Is Andrew Tate really to blame for an alleged rise in sexism and misogyny amongst young men, or is he just a convenient scapegoat for society-wide issues?
Not long ago, I noticed a worrying shift in a young man’s attitudes — misogynistic language creeping into his speech.
He doesn’t have access to Andrew Tate’s content, but something had clearly influenced him. The likely culprit? Peer influence.
Some of his friends may well be watching Tate, or others like him. But is it really fair to blame one man as our hysterical social commentators wish to?
In truth, this isn’t a modern phenomenon at all. I can still remember the deeply sexist comments I heard in the common rooms and corridors of college, over thirty years ago.

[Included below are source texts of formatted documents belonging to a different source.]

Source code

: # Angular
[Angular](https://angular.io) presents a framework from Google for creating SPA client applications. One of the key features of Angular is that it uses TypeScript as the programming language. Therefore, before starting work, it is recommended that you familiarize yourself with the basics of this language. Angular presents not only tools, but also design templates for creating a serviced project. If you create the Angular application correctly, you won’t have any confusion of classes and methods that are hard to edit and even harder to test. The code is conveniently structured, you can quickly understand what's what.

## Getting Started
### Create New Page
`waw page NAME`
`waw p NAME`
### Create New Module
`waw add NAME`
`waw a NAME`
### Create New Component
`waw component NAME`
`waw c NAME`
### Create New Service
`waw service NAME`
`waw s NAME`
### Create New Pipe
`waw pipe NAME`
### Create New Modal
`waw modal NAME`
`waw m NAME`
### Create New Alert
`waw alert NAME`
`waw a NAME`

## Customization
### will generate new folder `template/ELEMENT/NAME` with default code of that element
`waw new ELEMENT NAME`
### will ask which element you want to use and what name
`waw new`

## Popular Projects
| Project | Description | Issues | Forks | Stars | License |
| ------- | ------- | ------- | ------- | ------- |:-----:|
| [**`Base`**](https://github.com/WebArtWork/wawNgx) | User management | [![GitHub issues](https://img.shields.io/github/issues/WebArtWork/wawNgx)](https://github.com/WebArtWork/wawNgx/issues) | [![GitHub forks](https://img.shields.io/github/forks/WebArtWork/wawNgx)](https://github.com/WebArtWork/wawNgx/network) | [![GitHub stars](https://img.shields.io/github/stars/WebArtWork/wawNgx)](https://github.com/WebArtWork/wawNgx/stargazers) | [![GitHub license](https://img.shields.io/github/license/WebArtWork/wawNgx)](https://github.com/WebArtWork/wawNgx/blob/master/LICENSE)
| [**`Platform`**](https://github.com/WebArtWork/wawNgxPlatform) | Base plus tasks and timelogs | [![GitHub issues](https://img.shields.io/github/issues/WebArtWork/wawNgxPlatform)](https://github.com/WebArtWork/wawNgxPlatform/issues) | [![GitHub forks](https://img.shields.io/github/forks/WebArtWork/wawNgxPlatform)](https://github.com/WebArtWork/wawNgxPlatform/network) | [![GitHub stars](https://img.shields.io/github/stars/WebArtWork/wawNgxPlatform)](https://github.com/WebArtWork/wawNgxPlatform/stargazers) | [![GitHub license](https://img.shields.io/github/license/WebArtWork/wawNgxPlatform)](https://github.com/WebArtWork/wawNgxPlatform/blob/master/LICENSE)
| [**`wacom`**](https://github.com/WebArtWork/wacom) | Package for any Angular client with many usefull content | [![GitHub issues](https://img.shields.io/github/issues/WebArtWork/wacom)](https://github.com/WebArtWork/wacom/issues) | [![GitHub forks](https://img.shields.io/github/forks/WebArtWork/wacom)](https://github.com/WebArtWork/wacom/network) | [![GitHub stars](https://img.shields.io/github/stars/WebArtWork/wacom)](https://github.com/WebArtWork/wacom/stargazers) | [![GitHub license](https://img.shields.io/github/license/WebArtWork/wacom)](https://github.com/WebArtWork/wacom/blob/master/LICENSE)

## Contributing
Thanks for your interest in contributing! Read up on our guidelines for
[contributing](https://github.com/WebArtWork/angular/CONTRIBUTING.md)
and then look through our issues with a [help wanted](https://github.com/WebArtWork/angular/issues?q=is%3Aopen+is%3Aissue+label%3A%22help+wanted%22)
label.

By the time I reached university, some male students were boasting of sexual conquests with a sense of entitlement that was hard to ignore.

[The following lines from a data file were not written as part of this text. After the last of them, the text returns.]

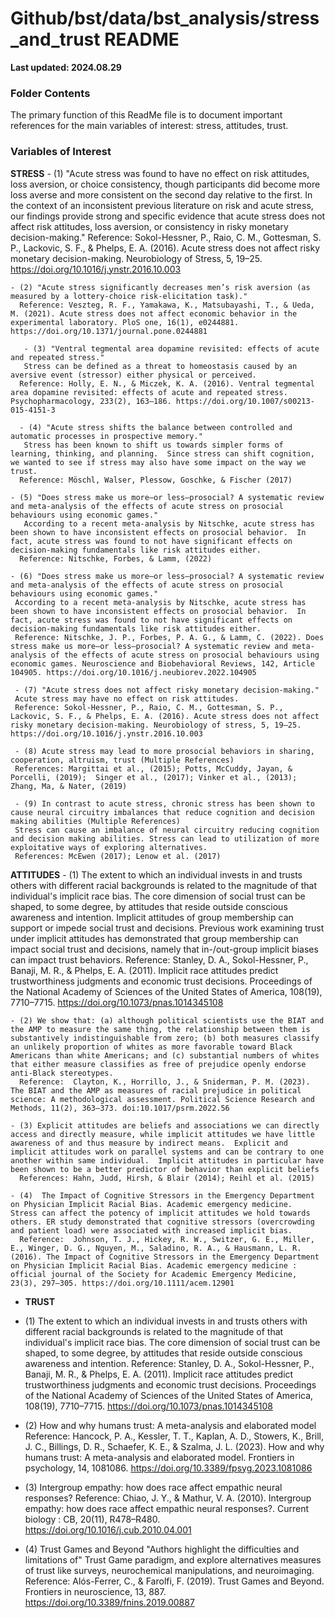 #  Github/bst/data/bst_analysis/stress_and_trust README 

**Last updated: 2024.08.29**


### Folder Contents

The primary function of this ReadMe file is to document important references for the main variables of interest: stress, attitudes, trust.

### Variables of Interest


**STRESS**
    - (1) "Acute stress was found to have no effect on risk attitudes, loss aversion, or choice consistency, though participants did become more loss averse and more consistent on the second day relative to the first. In the context of an inconsistent previous literature on risk and acute stress, our findings provide strong and specific evidence that acute stress does not affect risk attitudes, loss aversion, or consistency in risky monetary decision-making."
    Reference: Sokol-Hessner, P., Raio, C. M., Gottesman, S. P., Lackovic, S. F., & Phelps, E. A. (2016). Acute stress does not affect risky monetary decision-making. Neurobiology of Stress, 5, 19–25. https://doi.org/10.1016/j.ynstr.2016.10.003
    
    - (2) "Acute stress significantly decreases men’s risk aversion (as measured by a lottery-choice risk-elicitation task)."
      Reference: Veszteg, R. F., Yamakawa, K., Matsubayashi, T., & Ueda, M. (2021). Acute stress does not affect economic behavior in the experimental laboratory. PloS one, 16(1), e0244881. https://doi.org/10.1371/journal.pone.0244881
   
       - (3) "Ventral tegmental area dopamine revisited: effects of acute and repeated stress."
       Stress can be defined as a threat to homeostasis caused by an aversive event (stressor) either physical or perceived.
      Reference: Holly, E. N., & Miczek, K. A. (2016). Ventral tegmental area dopamine revisited: effects of acute and repeated stress. Psychopharmacology, 233(2), 163–186. https://doi.org/10.1007/s00213-015-4151-3
      
      - (4) "Acute stress shifts the balance between controlled and automatic processes in prospective memory."
       Stress has been known to shift us towards simpler forms of learning, thinking, and planning.  Since stress can shift cognition, we wanted to see if stress may also have some impact on the way we trust.
      Reference: Möschl, Walser, Plessow, Goschke, & Fischer (2017)

    - (5) "Does stress make us more—or less—prosocial? A systematic review and meta-analysis of the effects of acute stress on prosocial behaviours using economic games."
       According to a recent meta-analysis by Nitschke, acute stress has been shown to have inconsistent effects on prosocial behavior.  In fact, acute stress was found to not have significant effects on decision-making fundamentals like risk attitudes either. 
      Reference: Nitschke, Forbes, & Lamm, (2022)
      
    - (6) "Does stress make us more—or less—prosocial? A systematic review and meta-analysis of the effects of acute stress on prosocial behaviours using economic games."
     According to a recent meta-analysis by Nitschke, acute stress has been shown to have inconsistent effects on prosocial behavior.  In fact, acute stress was found to not have significant effects on decision-making fundamentals like risk attitudes either. 
     Reference: Nitschke, J. P., Forbes, P. A. G., & Lamm, C. (2022). Does stress make us more—or less—prosocial? A systematic review and meta-analysis of the effects of acute stress on prosocial behaviours using economic games. Neuroscience and Biobehavioral Reviews, 142, Article 104905. https://doi.org/10.1016/j.neubiorev.2022.104905
     
     - (7) "Acute stress does not affect risky monetary decision-making."
     Acute stress may have no effect on risk attitudes.
     Reference: Sokol-Hessner, P., Raio, C. M., Gottesman, S. P., Lackovic, S. F., & Phelps, E. A. (2016). Acute stress does not affect risky monetary decision-making. Neurobiology of stress, 5, 19–25. https://doi.org/10.1016/j.ynstr.2016.10.003

     - (8) Acute stress may lead to more prosocial behaviors in sharing, cooperation, altruism, trust (Multiple References)
     References: Margittai et al., (2015); Potts, McCuddy, Jayan, & Porcelli, (2019);  Singer et al., (2017); Vinker et al., (2013); Zhang, Ma, & Nater, (2019)
     
     - (9) In contrast to acute stress, chronic stress has been shown to cause neural circuitry imbalances that reduce cognition and decision making abilities (Multiple References)
     Stress can cause an imbalance of neural circuitry reducing cognition and decision making abilities. Stress can lead to utilization of more exploitative ways of exploring alternatives.
     References: McEwen (2017); Lenow et al. (2017) 

     

     
 **ATTITUDES**
    - (1) The extent to which an individual invests in and trusts others with different racial backgrounds is related to the magnitude of that individual's implicit race bias. The core dimension of social trust can be shaped, to some degree, by attitudes that reside outside conscious awareness and intention.
    Implicit attitudes of group membership can support or impede social trust and decisions. Previous work examining trust under implicit attitudes has demonstrated that group membership can impact social trust and decisions, namely that in-/out-group implicit biases can impact trust behaviors.
    Reference: Stanley, D. A., Sokol-Hessner, P., Banaji, M. R., & Phelps, E. A. (2011). Implicit race attitudes predict trustworthiness judgments and economic trust decisions. Proceedings of the National Academy of Sciences of the United States of America, 108(19), 7710–7715. https://doi.org/10.1073/pnas.1014345108
    
    - (2) We show that: (a) although political scientists use the BIAT and the AMP to measure the same thing, the relationship between them is substantively indistinguishable from zero; (b) both measures classify an unlikely proportion of whites as more favorable toward Black Americans than white Americans; and (c) substantial numbers of whites that either measure classifies as free of prejudice openly endorse anti-Black stereotypes. 
      Reference:  Clayton, K., Horrillo, J., & Sniderman, P. M. (2023). The BIAT and the AMP as measures of racial prejudice in political science: A methodological assessment. Political Science Research and Methods, 11(2), 363–373. doi:10.1017/psrm.2022.56

    - (3) Explicit attitudes are beliefs and associations we can directly access and directly measure, while implicit attitudes we have little awareness of and thus measure by indirect means.  Explicit and implicit attitudes work on parallel systems and can be contrary to one another within same individual.  Implicit attitudes in particular have been shown to be a better predictor of behavior than explicit beliefs
      References: Hahn, Judd, Hirsh, & Blair (2014); Reihl et al. (2015) 

    - (4)  The Impact of Cognitive Stressors in the Emergency Department on Physician Implicit Racial Bias. Academic emergency medicine.
    Stress can affect the potency of implicit attitudes we hold towards others. ER study demonstrated that cognitive stressors (overcrowding and patient load) were associated with increased implicit bias. 
      Reference:  Johnson, T. J., Hickey, R. W., Switzer, G. E., Miller, E., Winger, D. G., Nguyen, M., Saladino, R. A., & Hausmann, L. R. (2016). The Impact of Cognitive Stressors in the Emergency Department on Physician Implicit Racial Bias. Academic emergency medicine : official journal of the Society for Academic Emergency Medicine, 23(3), 297–305. https://doi.org/10.1111/acem.12901 
      
- **TRUST**

- (1) The extent to which an individual invests in and trusts others with different racial backgrounds is related to the magnitude of that individual's implicit race bias. The core dimension of social trust can be shaped, to some degree, by attitudes that reside outside conscious awareness and intention.
      Reference: Stanley, D. A., Sokol-Hessner, P., Banaji, M. R., & Phelps, E. A. (2011). Implicit race attitudes predict trustworthiness judgments and economic trust decisions. Proceedings of the National Academy of Sciences of the United States of America, 108(19), 7710–7715. https://doi.org/10.1073/pnas.1014345108
    
- (2) How and why humans trust: A meta-analysis and elaborated model
      Reference: Hancock, P. A., Kessler, T. T., Kaplan, A. D., Stowers, K., Brill, J. C., Billings, D. R., Schaefer, K. E., & Szalma, J. L. (2023). How and why humans trust: A meta-analysis and elaborated model. Frontiers in psychology, 14, 1081086. https://doi.org/10.3389/fpsyg.2023.1081086
      
- (3) Intergroup empathy: how does race affect empathic neural responses?
      Reference: Chiao, J. Y., & Mathur, V. A. (2010). Intergroup empathy: how does race affect empathic neural responses?. Current biology : CB, 20(11), R478–R480. https://doi.org/10.1016/j.cub.2010.04.001
      
- (4) Trust Games and Beyond
      "Authors highlight the difficulties and limitations of" Trust Game paradigm, and explore alternatives measures of trust like surveys, neurochemical manipulations, and neuroimaging.
      Reference: Alós-Ferrer, C., & Farolfi, F. (2019). Trust Games and Beyond. Frontiers in neuroscience, 13, 887. https://doi.org/10.3389/fnins.2019.00887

There were laddish jokes, public rankings of women’s appearances, FHM magazine passed around, and the unspoken rule that sensitivity was weakness.
That continued into the workplace, where chauvinism and endless innuendo characterised the conversations of senior managers, while junior men pinned nude calendars to office walls.
If there is a difference now, it is only in the medium. Where once such ideas were passed along in person, they’re now amplified by social media — louder, slicker, and more pervasive.
There’s been much debate about figures like Andrew Tate and their influence. Some see him as the root of a new wave of misogyny, while others say he’s a scapegoat — a convenient target that distracts from wider societal failings.
In reality, of course, both can be true. Tate didn’t invent toxic masculinity, but he does monetise and promote it with exceptional skill.
As a shrewd businessman, he seems to tap into young men’s insecurities and frustrations, offering them a warped vision of confidence rooted in domination rather than empathy.
Some might say that the danger lies not just in his message, but in how easily it spreads through memes, clips, and conversation.
I would suggest he’s more a symptom than a root cause. Focusing all the outrage on one figure lets wider society off the hook.
Media and popular culture has been promoting these attitudes for generations. It requires a conscious effort to oppose these all-pervasive attitudes.
To break these cycles means modelling respect in our own relationships and language. It means challenging sexism early, even in its supposedly harmless forms.
It also means asking deeper questions about the social and cultural voids being filled by charismatic influencers. What do they offer that our homes, schools, and communities are failing to provide?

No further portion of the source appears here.